Cбитые летчики Дмитрия Быкова

Мое знакомство с новым романом Дмитрия Быкова «Истребитель»1 было подготовлено, «подогрето» отзывами некоторых коллег. Позволю себе привести мнение Галины Юзефович: «Взяв четыре года назад какую-то недосягаемую, принципиально новую для самого себя, да и для всей современной отечественной словесности высоту в романе «Июнь», Дмитрий Быков, похоже, не планирует покидать единожды занятую вершину. Его новая книга «Истребитель»… похожа на «Июнь» как композиционно, так и по зашкаливающему, едва ли не избыточному уровню литературного совершенства». Тут комментарии не нужны — только промолчать. Почему-то на ум приходит слово «благоговейно». Оптимизм разделяет и редакция Елены Шубиной, выпустившая «Истребителей» астрономическим по меркам нашего некнижного времени тиражом в 15 тысяч экземпляров.

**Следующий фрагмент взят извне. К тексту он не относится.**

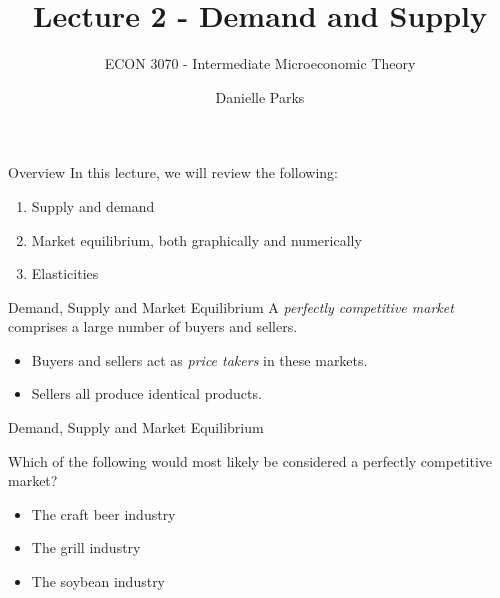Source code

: \documentclass[12pt,t]{beamer}
\author{Danielle Parks}
\title{Lecture 2 - Demand and Supply}
\subtitle{ECON 3070 - Intermediate Microeconomic Theory}
\begin{document}
\begin{frame}
  \titlepage
\end{frame}

\begin{frame}{Overview}
  In this lecture, we will review the following:
  \begin{enumerate}
    \item Supply and demand

    \item Market equilibrium, both graphically and numerically

    \item Elasticities
  \end{enumerate}
\end{frame}

\begin{frame}{Demand, Supply and Market Equilibrium}
  A \textit{perfectly competitive market} comprises a large number of buyers and sellers.
  \begin{itemize}
    \item Buyers and sellers act as \textit{price takers} in these markets.
    \item Sellers all produce identical products.
  \end{itemize}
\end{frame}

\begin{frame}{Demand, Supply and Market Equilibrium}

\bigskip
Which of the following would most likely be considered a perfectly competitive market?

\bigskip
  \begin{itemize}
    \item The craft beer industry
    \item The grill industry
    \item The soybean industry
  \end{itemize}
\end{frame}
\end{document}
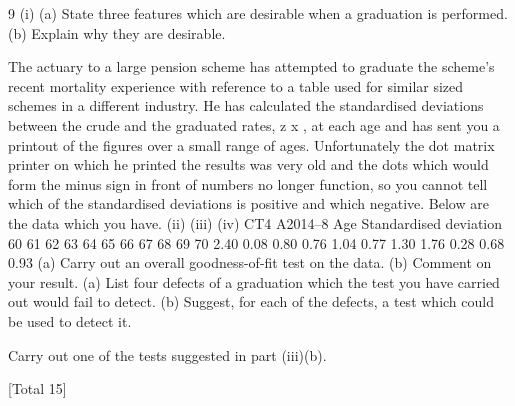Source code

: \documentclass[a4paper,12pt]{article}
\begin{document}
\begin{enumerate}
9
(i)
(a) State three features which are desirable when a graduation is
performed.
(b) Explain why they are desirable.

The actuary to a large pension scheme has attempted to graduate the scheme’s recent
mortality experience with reference to a table used for similar sized schemes in a
different industry. He has calculated the standardised deviations between the crude
and the graduated rates, z x , at each age and has sent you a printout of the figures over
a small range of ages. Unfortunately the dot matrix printer on which he printed the
results was very old and the dots which would form the minus sign in front of
numbers no longer function, so you cannot tell which of the standardised deviations is
positive and which negative. Below are the data which you have.
(ii)
(iii)
(iv)
CT4 A2014–8
Age Standardised
deviation
60
61
62
63
64
65
66
67
68
69
70 2.40
0.08
0.80
0.76
1.04
0.77
1.30
1.76
0.28
0.68
0.93
(a) Carry out an overall goodness-of-fit test on the data.
(b) Comment on your result.
(a) List four defects of a graduation which the test you have carried out
would fail to detect.
(b) Suggest, for each of the defects, a test which could be used to detect it.

Carry out one of the tests suggested in part (iii)(b).


[Total 15]


\end{enumerate}
\end{document}
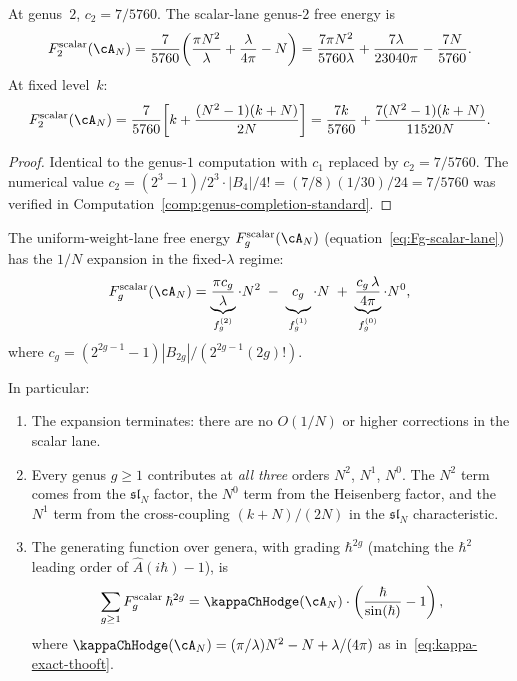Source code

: \begin{computation}
\label{comp:genus2-1overN}
At genus~$2$, $c_2 = 7/5760$.
The scalar-lane genus-$2$ free energy is
\begin{equation}\label{eq:F2-1overN}
F_2^{\mathrm{scalar}}(\cA_N)
= \frac{7}{5760}\!\left(
\frac{\pi N^2}{\lambda}
+ \frac{\lambda}{4\pi}
- N
\right)
= \frac{7\pi N^2}{5760\lambda}
+ \frac{7\lambda}{23040\pi}
- \frac{7N}{5760}.
\end{equation}
At fixed level~$k$:
\begin{equation}\label{eq:F2-fixed-k}
F_2^{\mathrm{scalar}}(\cA_N)
= \frac{7}{5760}\!\left[
k + \frac{(N^2-1)(k+N)}{2N}\right]
= \frac{7k}{5760} + \frac{7(N^2-1)(k+N)}{11520N}.
\end{equation}
\end{computation}

\begin{proof}
Identical to the genus-$1$ computation with $c_1$ replaced by
$c_2 = 7/5760$. The numerical value
$c_2 = (2^3-1)/2^3 \cdot |B_4|/4! = (7/8)(1/30)/24 = 7/5760$
was verified in Computation~\ref{comp:genus-completion-standard}.
\end{proof}

\begin{theorem}
\label{thm:scalar-lane-1overN-structure}
The uniform-weight-lane free energy
$F_g^{\mathrm{scalar}}(\cA_N)$ (equation~\eqref{eq:Fg-scalar-lane}) has
the $1/N$ expansion in the fixed-$\lambda$ regime:
\begin{equation}\label{eq:Fg-1overN-structure}
F_g^{\mathrm{scalar}}(\cA_N)
= \underbrace{\frac{\pi c_g}{\lambda}}_{f_g^{(2)}}
\cdot N^2
\;-\; \underbrace{c_g\vphantom{\frac{1}{1}}}_{f_g^{(1)}}
\cdot N
\;+\; \underbrace{\frac{c_g\,\lambda}{4\pi}}_{f_g^{(0)}}
\cdot N^0,
\end{equation}
where $c_g = (2^{2g-1}-1) |B_{2g}|/(2^{2g-1}(2g)!)$.

In particular:
\begin{enumerate}[label=\textup{(\roman*)}]
\item The expansion terminates: there are no $O(1/N)$ or higher
 corrections in the scalar lane.
\item Every genus $g \geq 1$ contributes at \emph{all three} orders
 $N^2$, $N^1$, $N^0$. The $N^2$ term comes from the
 $\mathfrak{sl}_N$ factor, the $N^0$ term from the Heisenberg factor,
 and the $N^1$ term from the cross-coupling $(k+N)/(2N)$ in the
 $\mathfrak{sl}_N$ characteristic.
\item The generating function over genera, with grading
 $\hbar^{2g}$ (matching the $\hbar^2$ leading order of $\hat{A}(i\hbar) - 1$), is
 \begin{equation}\label{eq:Fg-generating-1overN}
 \sum_{g \ge 1} F_g^{\mathrm{scalar}} \,\hbar^{2g}
 = \kappaChHodge(\cA_N) \cdot \left(\frac{\hbar}{\sin(\hbar)} - 1\right),
 \end{equation}
 where $\kappaChHodge(\cA_N) = (\pi/\lambda)N^2 - N + \lambda/(4\pi)$
 as in~\eqref{eq:kappa-exact-thooft}.
\end{enumerate}
\end{theorem}

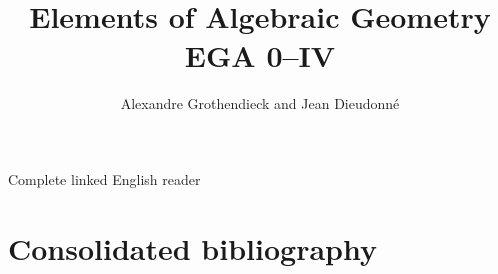 


\setlength{\emergencystretch}{3em}


\newcommand{\EGAResetVolumeCounters}{%
  \setcounter{section}{0}%
  \setcounter{subsection}{0}%
  \setcounter{equation}{0}%
  \setcounter{figure}{0}%
  \setcounter{table}{0}%
  \setcounter{footnote}{0}%
}

\newcommand{\EGAVolumeTitlePage}[3]{%
  \clearpage
  \EGAResetVolumeCounters
  \renewcommand*{\theHtable}{#1.\arabic{table}}%
  \phantomsection
  \label{section:#1}%
  \pdfbookmark[0]{#2: #3}{volume.#1}%
  \addcontentsline{toc}{part}{#2: #3}%
  \thispagestyle{empty}%
  \vspace*{\fill}%
  \begin{center}
    {\Huge\bfseries #2\par}
    \vspace{1.5em}
    {\LARGE #3\par}
    \vspace{2em}
    {\large Alexandre Grothendieck and Jean Dieudonn\'e\par}
    \vspace{1em}
    {\large English reader\par}
  \end{center}
  \vspace*{\fill}%
  \clearpage
}



\title{Elements of Algebraic Geometry\\EGA 0--IV}
\author{Alexandre Grothendieck and Jean Dieudonn\'e}
\date{}
\maketitle

\label{reader:ega-global}

\begin{center}
\large Complete linked English reader
\end{center}

\tableofcontents







\clearpage
{}
{}
\section*{Consolidated bibliography}
\nocite{*}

Сразу скажу, что дотошный читатель вправе потребовать рекламации. В аннотации ему обещан роман о «советских летчиках», далее — «сюжетные повороты романа, рассказывающие о подвигах в небе и подковерных сражениях в инстанциях». Просто в инстанциях. Ну ладно. Не главное. Проблема в том, что никакого романа в книге нет. Есть ряд эпизодов, которые внутренне никак не связаны. Самый первый — переосмысленная «Голубая чашка» Гайдара. Зачем — сложно сказать: герои эпизода больше в тексте не появляются. Остальное — череда описаний судеб реальных летчиков, артистов, конструкторов. Здесь автор пошел оригинальным путем. Он зачем-то лишает их настоящих фамилий и придумывает новые. Королев переименовывается в Царева, Серов становится Петровым, Валерий Чкалов — Василием Волчаком. В предисловии Быков пишет: «Гриневицкий далеко не тождественен Леваневскому, Донников — Бронникову, да и Волчак сильно отличается от прототипа». Но проблема в том, что в романе биографии реальных летчиков и «истребителей Быкова» слипаются вплоть до трогательных совпадений со статьями из Википедии. Желающие могут проверить это, открыв, например, страницу, посвященную Леваневскому. Поэтому переименование выглядит несколько нелепо и кокетливо. Есть чувство, что отказом от прямой документальности автор хотел прибавить «литературности» тексту, который иначе выглядел бы как череда рыхловатых, небрежно написанных полудокументальных очерков.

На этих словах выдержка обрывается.